> [WHAT NEEDS TO BE DONE] Filter the lines below, keeping each one that holds "proposal".

> [PROVIDED INFORMATION]

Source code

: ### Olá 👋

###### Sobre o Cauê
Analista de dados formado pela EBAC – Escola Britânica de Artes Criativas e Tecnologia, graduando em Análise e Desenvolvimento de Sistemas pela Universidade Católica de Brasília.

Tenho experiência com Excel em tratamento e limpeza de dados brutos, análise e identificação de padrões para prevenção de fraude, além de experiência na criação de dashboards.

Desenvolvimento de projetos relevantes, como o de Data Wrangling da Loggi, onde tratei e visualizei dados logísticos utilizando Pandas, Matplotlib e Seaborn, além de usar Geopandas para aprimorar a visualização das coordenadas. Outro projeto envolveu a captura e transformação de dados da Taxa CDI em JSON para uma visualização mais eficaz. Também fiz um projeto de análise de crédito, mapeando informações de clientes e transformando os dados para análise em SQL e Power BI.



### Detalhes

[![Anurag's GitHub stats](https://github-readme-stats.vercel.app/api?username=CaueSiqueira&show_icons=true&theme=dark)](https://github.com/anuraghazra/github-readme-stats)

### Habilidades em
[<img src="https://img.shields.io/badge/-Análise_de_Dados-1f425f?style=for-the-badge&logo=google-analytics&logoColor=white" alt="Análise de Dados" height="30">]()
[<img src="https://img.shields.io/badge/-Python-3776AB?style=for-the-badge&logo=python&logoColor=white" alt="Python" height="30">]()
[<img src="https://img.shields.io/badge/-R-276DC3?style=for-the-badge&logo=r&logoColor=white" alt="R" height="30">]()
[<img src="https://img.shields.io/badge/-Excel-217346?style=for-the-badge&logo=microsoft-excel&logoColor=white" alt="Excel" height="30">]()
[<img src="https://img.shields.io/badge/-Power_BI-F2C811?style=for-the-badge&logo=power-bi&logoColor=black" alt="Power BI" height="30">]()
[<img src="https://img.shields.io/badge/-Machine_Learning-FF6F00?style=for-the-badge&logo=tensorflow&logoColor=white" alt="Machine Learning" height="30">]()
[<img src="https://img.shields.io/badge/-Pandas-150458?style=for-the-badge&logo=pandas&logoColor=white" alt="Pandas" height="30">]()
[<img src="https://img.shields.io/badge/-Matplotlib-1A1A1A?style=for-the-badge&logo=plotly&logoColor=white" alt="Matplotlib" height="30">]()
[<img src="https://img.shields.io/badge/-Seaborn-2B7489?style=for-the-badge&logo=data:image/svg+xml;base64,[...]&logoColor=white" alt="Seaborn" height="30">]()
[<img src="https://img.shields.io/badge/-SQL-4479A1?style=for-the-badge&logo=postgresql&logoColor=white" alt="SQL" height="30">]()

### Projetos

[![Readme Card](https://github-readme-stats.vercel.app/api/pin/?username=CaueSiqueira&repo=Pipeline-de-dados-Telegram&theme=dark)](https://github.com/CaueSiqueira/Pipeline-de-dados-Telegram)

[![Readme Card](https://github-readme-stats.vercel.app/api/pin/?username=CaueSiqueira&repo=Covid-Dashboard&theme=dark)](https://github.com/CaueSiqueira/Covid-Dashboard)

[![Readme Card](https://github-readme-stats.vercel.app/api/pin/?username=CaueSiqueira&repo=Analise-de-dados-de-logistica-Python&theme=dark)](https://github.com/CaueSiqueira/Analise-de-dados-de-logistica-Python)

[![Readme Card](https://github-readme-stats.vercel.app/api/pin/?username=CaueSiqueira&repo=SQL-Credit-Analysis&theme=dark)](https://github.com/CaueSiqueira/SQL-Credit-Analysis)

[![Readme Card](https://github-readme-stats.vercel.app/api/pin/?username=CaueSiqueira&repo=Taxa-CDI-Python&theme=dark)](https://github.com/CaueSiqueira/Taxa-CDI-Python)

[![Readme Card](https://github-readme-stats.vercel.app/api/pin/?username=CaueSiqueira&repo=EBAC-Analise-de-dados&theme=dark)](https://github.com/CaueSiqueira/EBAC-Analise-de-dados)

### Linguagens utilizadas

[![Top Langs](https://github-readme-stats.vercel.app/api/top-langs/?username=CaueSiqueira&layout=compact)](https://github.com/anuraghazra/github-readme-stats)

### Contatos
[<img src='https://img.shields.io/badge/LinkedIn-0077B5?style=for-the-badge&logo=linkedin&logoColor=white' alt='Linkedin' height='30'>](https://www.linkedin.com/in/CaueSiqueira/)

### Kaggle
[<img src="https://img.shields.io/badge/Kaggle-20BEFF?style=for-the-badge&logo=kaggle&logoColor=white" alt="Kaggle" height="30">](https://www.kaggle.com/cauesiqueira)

---

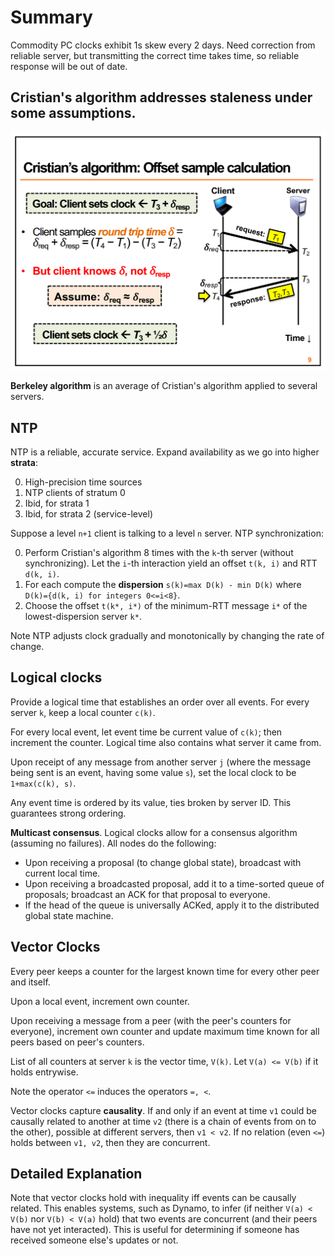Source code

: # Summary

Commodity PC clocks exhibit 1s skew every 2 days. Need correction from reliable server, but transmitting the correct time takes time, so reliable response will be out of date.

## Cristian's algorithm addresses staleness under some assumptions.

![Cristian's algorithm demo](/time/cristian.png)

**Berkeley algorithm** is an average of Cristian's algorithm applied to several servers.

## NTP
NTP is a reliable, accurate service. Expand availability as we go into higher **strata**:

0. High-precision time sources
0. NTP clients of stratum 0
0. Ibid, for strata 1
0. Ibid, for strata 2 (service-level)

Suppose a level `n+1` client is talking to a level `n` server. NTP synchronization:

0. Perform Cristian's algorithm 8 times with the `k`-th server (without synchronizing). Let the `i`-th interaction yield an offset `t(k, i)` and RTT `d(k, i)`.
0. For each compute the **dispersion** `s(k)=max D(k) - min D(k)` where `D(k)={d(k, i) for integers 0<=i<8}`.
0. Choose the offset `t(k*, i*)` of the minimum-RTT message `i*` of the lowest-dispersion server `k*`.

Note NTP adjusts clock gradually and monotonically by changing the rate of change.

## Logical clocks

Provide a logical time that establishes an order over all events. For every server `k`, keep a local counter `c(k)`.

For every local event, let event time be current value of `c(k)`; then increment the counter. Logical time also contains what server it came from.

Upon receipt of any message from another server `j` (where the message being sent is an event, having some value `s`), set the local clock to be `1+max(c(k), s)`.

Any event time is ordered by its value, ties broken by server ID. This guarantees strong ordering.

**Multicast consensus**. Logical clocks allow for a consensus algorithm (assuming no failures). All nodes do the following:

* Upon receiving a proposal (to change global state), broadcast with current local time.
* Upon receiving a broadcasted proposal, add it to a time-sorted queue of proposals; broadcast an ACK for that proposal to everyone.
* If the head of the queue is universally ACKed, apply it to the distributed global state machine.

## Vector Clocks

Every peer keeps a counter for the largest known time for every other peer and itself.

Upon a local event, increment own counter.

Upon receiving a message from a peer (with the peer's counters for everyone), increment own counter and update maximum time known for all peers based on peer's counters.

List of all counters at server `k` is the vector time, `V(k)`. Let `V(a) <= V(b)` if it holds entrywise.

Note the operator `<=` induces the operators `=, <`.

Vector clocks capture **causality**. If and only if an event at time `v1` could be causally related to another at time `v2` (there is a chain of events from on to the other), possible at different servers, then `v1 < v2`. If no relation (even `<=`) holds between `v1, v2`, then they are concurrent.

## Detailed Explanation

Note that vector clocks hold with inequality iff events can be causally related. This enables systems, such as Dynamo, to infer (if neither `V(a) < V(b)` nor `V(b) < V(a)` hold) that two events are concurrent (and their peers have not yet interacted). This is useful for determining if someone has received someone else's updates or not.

> [WRITTEN SOLUTION]
* Upon receiving a proposal (to change global state), broadcast with current local time.
* Upon receiving a broadcasted proposal, add it to a time-sorted queue of proposals; broadcast an ACK for that proposal to everyone.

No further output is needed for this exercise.